Work required:
Look through the material below and give the number of lines where the string "existUser" occurs, with nothing added.

Data shown:
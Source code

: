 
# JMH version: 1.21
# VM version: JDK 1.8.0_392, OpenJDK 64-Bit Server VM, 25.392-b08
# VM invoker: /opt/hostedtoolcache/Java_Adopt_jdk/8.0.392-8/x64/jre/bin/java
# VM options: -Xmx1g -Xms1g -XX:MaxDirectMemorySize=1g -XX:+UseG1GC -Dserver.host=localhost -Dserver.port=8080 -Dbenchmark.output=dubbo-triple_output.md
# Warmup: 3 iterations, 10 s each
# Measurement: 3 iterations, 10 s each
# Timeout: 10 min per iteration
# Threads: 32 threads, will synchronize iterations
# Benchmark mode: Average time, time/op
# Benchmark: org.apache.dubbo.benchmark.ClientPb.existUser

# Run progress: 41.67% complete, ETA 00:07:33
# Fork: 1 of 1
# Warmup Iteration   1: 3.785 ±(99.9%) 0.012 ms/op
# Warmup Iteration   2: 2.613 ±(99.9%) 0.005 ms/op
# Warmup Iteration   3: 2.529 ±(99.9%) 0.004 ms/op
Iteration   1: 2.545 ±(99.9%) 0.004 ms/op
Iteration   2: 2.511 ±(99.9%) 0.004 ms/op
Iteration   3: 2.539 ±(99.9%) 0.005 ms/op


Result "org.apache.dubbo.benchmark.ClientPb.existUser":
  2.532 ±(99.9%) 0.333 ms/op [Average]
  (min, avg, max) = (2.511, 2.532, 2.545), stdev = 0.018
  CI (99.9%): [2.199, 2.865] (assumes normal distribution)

* * *

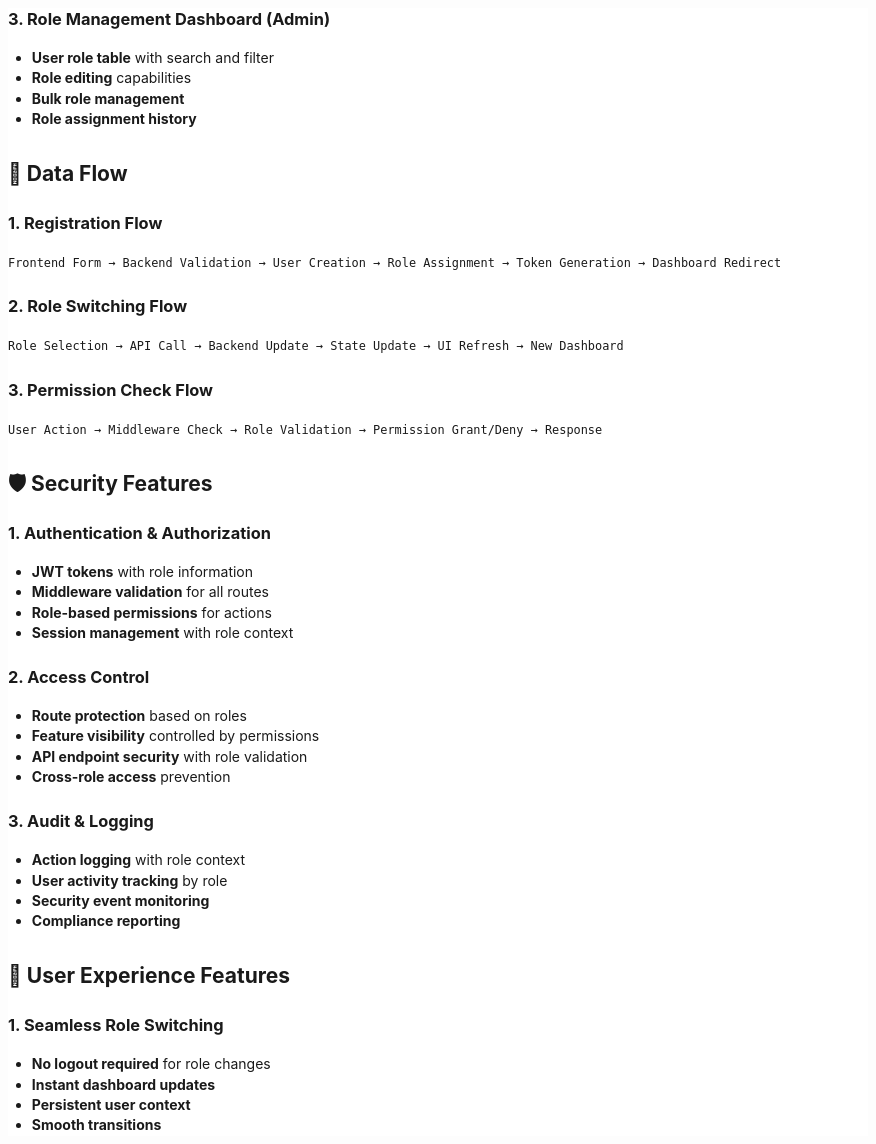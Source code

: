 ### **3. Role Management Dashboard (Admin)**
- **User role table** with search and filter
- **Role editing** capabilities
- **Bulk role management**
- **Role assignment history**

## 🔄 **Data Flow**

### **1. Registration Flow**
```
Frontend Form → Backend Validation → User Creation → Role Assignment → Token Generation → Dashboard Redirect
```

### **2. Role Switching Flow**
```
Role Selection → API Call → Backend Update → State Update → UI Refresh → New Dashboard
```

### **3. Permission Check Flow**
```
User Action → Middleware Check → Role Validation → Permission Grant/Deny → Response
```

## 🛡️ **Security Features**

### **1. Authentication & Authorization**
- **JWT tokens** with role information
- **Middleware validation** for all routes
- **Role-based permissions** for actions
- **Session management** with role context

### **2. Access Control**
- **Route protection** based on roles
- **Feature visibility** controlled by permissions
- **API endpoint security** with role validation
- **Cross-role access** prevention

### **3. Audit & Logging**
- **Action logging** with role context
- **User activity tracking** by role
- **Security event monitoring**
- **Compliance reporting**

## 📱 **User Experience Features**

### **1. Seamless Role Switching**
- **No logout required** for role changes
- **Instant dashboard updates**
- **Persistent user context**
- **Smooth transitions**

Your response:
2